* **PROBLEM TO WORK ON**
Using the material below, print the line that contains "weak germanium doping)", the line that contains "(and Some Caveats)", and every line in between, exactly and nothing else.

* **SUPPLIED ENTRIES**

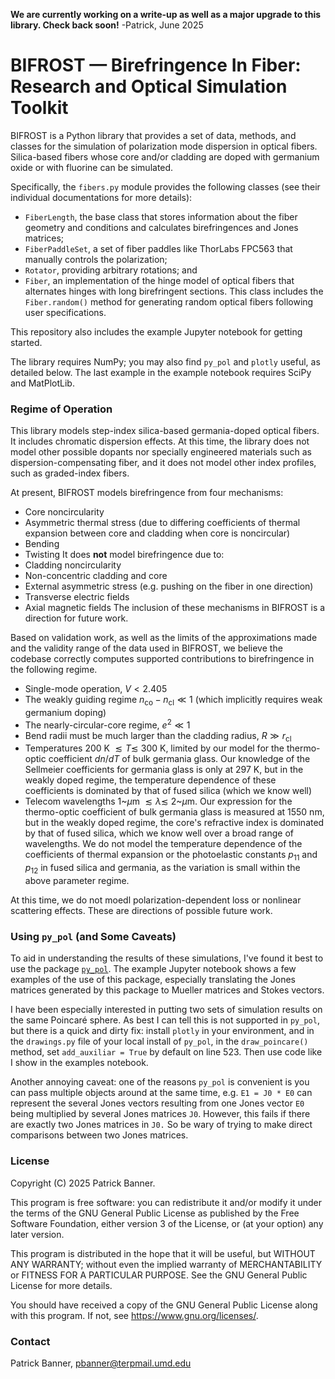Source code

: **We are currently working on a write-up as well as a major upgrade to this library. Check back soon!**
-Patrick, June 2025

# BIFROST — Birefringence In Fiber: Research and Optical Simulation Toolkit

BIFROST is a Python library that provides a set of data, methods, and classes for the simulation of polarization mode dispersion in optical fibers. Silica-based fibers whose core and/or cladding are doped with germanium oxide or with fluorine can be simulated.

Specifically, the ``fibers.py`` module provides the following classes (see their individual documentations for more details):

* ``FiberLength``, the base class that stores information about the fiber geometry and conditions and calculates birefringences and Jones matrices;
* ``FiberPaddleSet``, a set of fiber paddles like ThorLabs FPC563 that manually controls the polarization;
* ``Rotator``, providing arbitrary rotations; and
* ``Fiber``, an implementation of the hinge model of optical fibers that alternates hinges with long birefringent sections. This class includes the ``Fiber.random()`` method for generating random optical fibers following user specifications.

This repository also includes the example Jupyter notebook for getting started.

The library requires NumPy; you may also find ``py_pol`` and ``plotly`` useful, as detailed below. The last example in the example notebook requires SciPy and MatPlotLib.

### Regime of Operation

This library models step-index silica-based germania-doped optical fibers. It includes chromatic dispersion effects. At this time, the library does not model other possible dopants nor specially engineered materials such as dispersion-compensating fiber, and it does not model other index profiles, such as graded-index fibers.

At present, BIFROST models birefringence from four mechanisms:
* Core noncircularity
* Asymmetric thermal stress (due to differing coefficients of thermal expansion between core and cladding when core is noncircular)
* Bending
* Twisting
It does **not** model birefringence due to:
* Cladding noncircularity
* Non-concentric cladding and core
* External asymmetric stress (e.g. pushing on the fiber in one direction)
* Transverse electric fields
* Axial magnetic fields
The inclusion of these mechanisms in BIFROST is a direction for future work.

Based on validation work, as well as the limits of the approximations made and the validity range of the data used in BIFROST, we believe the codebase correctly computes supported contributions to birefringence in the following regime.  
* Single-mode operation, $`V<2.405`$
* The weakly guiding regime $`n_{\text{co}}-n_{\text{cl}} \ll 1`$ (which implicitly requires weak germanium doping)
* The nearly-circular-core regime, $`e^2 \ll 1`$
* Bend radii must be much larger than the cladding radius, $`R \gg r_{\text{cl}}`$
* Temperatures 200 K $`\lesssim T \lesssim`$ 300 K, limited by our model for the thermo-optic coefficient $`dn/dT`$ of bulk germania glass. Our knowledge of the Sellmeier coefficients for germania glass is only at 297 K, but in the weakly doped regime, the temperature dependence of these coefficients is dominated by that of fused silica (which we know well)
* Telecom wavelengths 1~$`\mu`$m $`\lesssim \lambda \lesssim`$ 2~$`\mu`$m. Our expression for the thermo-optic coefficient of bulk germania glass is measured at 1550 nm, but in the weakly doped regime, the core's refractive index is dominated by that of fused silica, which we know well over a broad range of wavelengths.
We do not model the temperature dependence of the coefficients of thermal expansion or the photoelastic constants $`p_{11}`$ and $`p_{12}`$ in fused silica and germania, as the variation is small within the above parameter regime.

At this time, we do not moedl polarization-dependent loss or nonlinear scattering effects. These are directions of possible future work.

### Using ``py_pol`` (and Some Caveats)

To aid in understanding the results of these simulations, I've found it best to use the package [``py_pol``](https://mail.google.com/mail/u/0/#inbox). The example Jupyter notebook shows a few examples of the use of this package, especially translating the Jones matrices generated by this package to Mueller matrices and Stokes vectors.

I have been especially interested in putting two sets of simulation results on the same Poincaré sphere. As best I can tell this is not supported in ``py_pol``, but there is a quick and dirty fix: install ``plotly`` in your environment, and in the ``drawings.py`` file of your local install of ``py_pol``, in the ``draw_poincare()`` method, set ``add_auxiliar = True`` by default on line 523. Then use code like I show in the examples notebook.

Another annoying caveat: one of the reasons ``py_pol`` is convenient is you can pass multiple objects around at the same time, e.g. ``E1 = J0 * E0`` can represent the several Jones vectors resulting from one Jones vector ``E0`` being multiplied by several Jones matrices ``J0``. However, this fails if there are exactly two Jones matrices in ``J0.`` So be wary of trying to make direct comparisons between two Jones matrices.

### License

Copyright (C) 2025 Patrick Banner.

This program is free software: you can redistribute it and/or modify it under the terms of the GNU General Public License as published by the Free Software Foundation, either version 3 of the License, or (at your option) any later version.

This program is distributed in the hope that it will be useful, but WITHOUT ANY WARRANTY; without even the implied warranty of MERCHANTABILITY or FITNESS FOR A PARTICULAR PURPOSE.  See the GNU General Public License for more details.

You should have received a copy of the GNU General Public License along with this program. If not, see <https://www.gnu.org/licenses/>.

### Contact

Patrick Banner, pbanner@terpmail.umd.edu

* **ANSWER SPACE**
* The weakly guiding regime $`n_{\text{co}}-n_{\text{cl}} \ll 1`$ (which implicitly requires weak germanium doping)
* The nearly-circular-core regime, $`e^2 \ll 1`$
* Bend radii must be much larger than the cladding radius, $`R \gg r_{\text{cl}}`$
* Temperatures 200 K $`\lesssim T \lesssim`$ 300 K, limited by our model for the thermo-optic coefficient $`dn/dT`$ of bulk germania glass. Our knowledge of the Sellmeier coefficients for germania glass is only at 297 K, but in the weakly doped regime, the temperature dependence of these coefficients is dominated by that of fused silica (which we know well)
* Telecom wavelengths 1~$`\mu`$m $`\lesssim \lambda \lesssim`$ 2~$`\mu`$m. Our expression for the thermo-optic coefficient of bulk germania glass is measured at 1550 nm, but in the weakly doped regime, the core's refractive index is dominated by that of fused silica, which we know well over a broad range of wavelengths.
We do not model the temperature dependence of the coefficients of thermal expansion or the photoelastic constants $`p_{11}`$ and $`p_{12}`$ in fused silica and germania, as the variation is small within the above parameter regime.

At this time, we do not moedl polarization-dependent loss or nonlinear scattering effects. These are directions of possible future work.

### Using ``py_pol`` (and Some Caveats)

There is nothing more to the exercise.